> **EXERCISE**: The data below is to be transcribed word for word; pictures are to be excluded.

> **SUPPLIED RECORDS**:

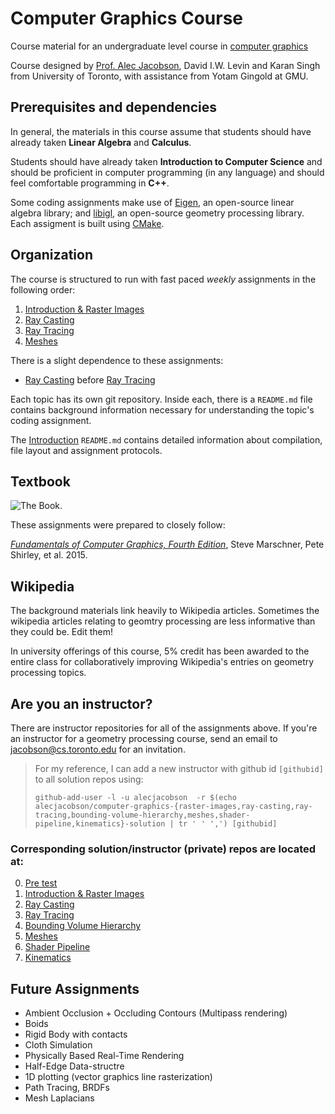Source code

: # Computer Graphics Course

Course material for an undergraduate level course in [computer
graphics](https://en.wikipedia.org/wiki/Computer_graphics)

Course designed by [Prof. Alec Jacobson](http://www.cs.toronto.edu/~jacobson/),
David I.W. Levin and Karan Singh from University of Toronto, with assistance
from Yotam Gingold at GMU.

## Prerequisites and dependencies

In general, the materials in this course assume that students should have
already taken **Linear Algebra** and **Calculus**.

Students should have already taken **Introduction to Computer Science** and should
be proficient in computer programming (in any language) and should feel
comfortable programming in **C++**. 

Some coding assignments make use of
[Eigen](https://en.wikipedia.org/wiki/Eigen_(C%2B%2B_library)), an open-source
linear algebra library; and [libigl](http://libigl.github.io/libigl/), an
open-source geometry processing library.  Each assigment is built using
[CMake](https://en.wikipedia.org/wiki/CMake).

## Organization

The course is structured to run with fast paced _weekly_ assignments in the
following order:

  1. [Introduction & Raster Images](https://github.com/alecjacobson/computer-graphics-raster-images)
  2. [Ray Casting](https://github.com/alecjacobson/computer-graphics-ray-casting)
  3. [Ray Tracing](https://github.com/alecjacobson/computer-graphics-ray-tracing)
  4. [Meshes](https://github.com/alecjacobson/computer-graphics-meshes)

There is a slight dependence to these assignments:

  - [Ray Casting](https://github.com/alecjacobson/computer-graphics-ray-casting)
    before [Ray
    Tracing](https://github.com/alecjacobson/computer-graphics-ray-tracing)

Each topic has its own git repository. Inside each, there is a `README.md` file
contains background information necessary for understanding the topic's coding
assignment. 

The
[Introduction](https://github.com/alecjacobson/computer-graphics-raster-images)
`README.md` contains detailed information about compilation, file layout and
assignment protocols. 

## Textbook

![The Book.](https://www.cs.cornell.edu/~srm/fcg4/K22616_cover-300.jpg)

These assignments were prepared to closely follow:

[_Fundamentals of Computer Graphics, Fourth
Edition_](https://www.cs.cornell.edu/~srm/fcg4/), Steve Marschner, Pete Shirley,
et al. 2015.

## Wikipedia

The background materials link heavily to Wikipedia articles. Sometimes the
wikipedia articles relating to geomtry processing are less informative than they
could be. Edit them!

In university offerings of this course, 5% credit has been awarded to the entire
class for collaboratively improving Wikipedia's entries on geometry processing
topics. 

## Are you an instructor?

There are instructor repositories for all of the assignments above. If you're an
instructor for a geometry processing course, send an email to
jacobson@cs.toronto.edu for an invitation.

> For my reference, I can add a new instructor with github id `[githubid]` to all solution repos using:
>
> ```
> github-add-user -l -u alecjacobson  -r $(echo alecjacobson/computer-graphics-{raster-images,ray-casting,ray-tracing,bounding-volume-hierarchy,meshes,shader-pipeline,kinematics}-solution | tr ' ' ',') [githubid]
> ```

### Corresponding solution/instructor (private) repos are located at:

  0. [Pre test](https://github.com/alecjacobson/computer-graphics-pre-test)
  1. [Introduction & Raster Images](https://github.com/alecjacobson/computer-graphics-raster-images-solution)
  2. [Ray Casting](https://github.com/alecjacobson/computer-graphics-ray-casting-solution)
  3. [Ray Tracing](https://github.com/alecjacobson/computer-graphics-ray-tracing-solution)
  4. [Bounding Volume Hierarchy](https://github.com/alecjacobson/computer-graphics-bounding-volume-hierarchy-solution)
  5. [Meshes](https://github.com/alecjacobson/computer-graphics-meshes-solution)
  6. [Shader Pipeline](https://github.com/alecjacobson/computer-graphics-shader-pipeline-solution)
  7. [Kinematics](https://github.com/alecjacobson/computer-graphics-kinematics-solution)

## Future Assignments

 - Ambient Occlusion + Occluding Contours (Multipass rendering)
 - Boids
 - Rigid Body with contacts
 - Cloth Simulation
 - Physically Based Real-Time Rendering
 - Half-Edge Data-structre 
 - 1D plotting (vector graphics line rasterization)
 - Path Tracing, BRDFs
 - Mesh Laplacians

> **ANSWER FOR THE TASK**:
Source code

: # Computer Graphics Course

Course material for an undergraduate level course in [computer
graphics](https://en.wikipedia.org/wiki/Computer_graphics)

Course designed by [Prof. Alec Jacobson](http://www.cs.toronto.edu/~jacobson/),
David I.W. Levin and Karan Singh from University of Toronto, with assistance
from Yotam Gingold at GMU.

## Prerequisites and dependencies

In general, the materials in this course assume that students should have
already taken **Linear Algebra** and **Calculus**.

Students should have already taken **Introduction to Computer Science** and should
be proficient in computer programming (in any language) and should feel
comfortable programming in **C++**. 

Some coding assignments make use of
[Eigen](https://en.wikipedia.org/wiki/Eigen_(C%2B%2B_library)), an open-source
linear algebra library; and [libigl](http://libigl.github.io/libigl/), an
open-source geometry processing library.  Each assigment is built using
[CMake](https://en.wikipedia.org/wiki/CMake).

## Organization

The course is structured to run with fast paced _weekly_ assignments in the
following order:

  1. [Introduction & Raster Images](https://github.com/alecjacobson/computer-graphics-raster-images)
  2. [Ray Casting](https://github.com/alecjacobson/computer-graphics-ray-casting)
  3. [Ray Tracing](https://github.com/alecjacobson/computer-graphics-ray-tracing)
  4. [Meshes](https://github.com/alecjacobson/computer-graphics-meshes)

There is a slight dependence to these assignments:

  - [Ray Casting](https://github.com/alecjacobson/computer-graphics-ray-casting)
    before [Ray
    Tracing](https://github.com/alecjacobson/computer-graphics-ray-tracing)

Each topic has its own git repository. Inside each, there is a `README.md` file
contains background information necessary for understanding the topic's coding
assignment. 

The
[Introduction](https://github.com/alecjacobson/computer-graphics-raster-images)
`README.md` contains detailed information about compilation, file layout and
assignment protocols. 

## Textbook

![The Book.](https://www.cs.cornell.edu/~srm/fcg4/K22616_cover-300.jpg)

These assignments were prepared to closely follow:

[_Fundamentals of Computer Graphics, Fourth
Edition_](https://www.cs.cornell.edu/~srm/fcg4/), Steve Marschner, Pete Shirley,
et al. 2015.

## Wikipedia

The background materials link heavily to Wikipedia articles. Sometimes the
wikipedia articles relating to geomtry processing are less informative than they
could be. Edit them!

In university offerings of this course, 5% credit has been awarded to the entire
class for collaboratively improving Wikipedia's entries on geometry processing
topics. 

## Are you an instructor?

There are instructor repositories for all of the assignments above. If you're an
instructor for a geometry processing course, send an email to
jacobson@cs.toronto.edu for an invitation.

> For my reference, I can add a new instructor with github id `[githubid]` to all solution repos using:
>
> ```
> github-add-user -l -u alecjacobson  -r $(echo alecjacobson/computer-graphics-{raster-images,ray-casting,ray-tracing,bounding-volume-hierarchy,meshes,shader-pipeline,kinematics}-solution | tr ' ' ',') [githubid]
> ```

### Corresponding solution/instructor (private) repos are located at:

  0. [Pre test](https://github.com/alecjacobson/computer-graphics-pre-test)
  1. [Introduction & Raster Images](https://github.com/alecjacobson/computer-graphics-raster-images-solution)
  2. [Ray Casting](https://github.com/alecjacobson/computer-graphics-ray-casting-solution)
  3. [Ray Tracing](https://github.com/alecjacobson/computer-graphics-ray-tracing-solution)
  4. [Bounding Volume Hierarchy](https://github.com/alecjacobson/computer-graphics-bounding-volume-hierarchy-solution)
  5. [Meshes](https://github.com/alecjacobson/computer-graphics-meshes-solution)
  6. [Shader Pipeline](https://github.com/alecjacobson/computer-graphics-shader-pipeline-solution)
  7. [Kinematics](https://github.com/alecjacobson/computer-graphics-kinematics-solution)

## Future Assignments

 - Ambient Occlusion + Occluding Contours (Multipass rendering)
 - Boids
 - Rigid Body with contacts
 - Cloth Simulation
 - Physically Based Real-Time Rendering
 - Half-Edge Data-structre 
 - 1D plotting (vector graphics line rasterization)
 - Path Tracing, BRDFs
 - Mesh Laplacians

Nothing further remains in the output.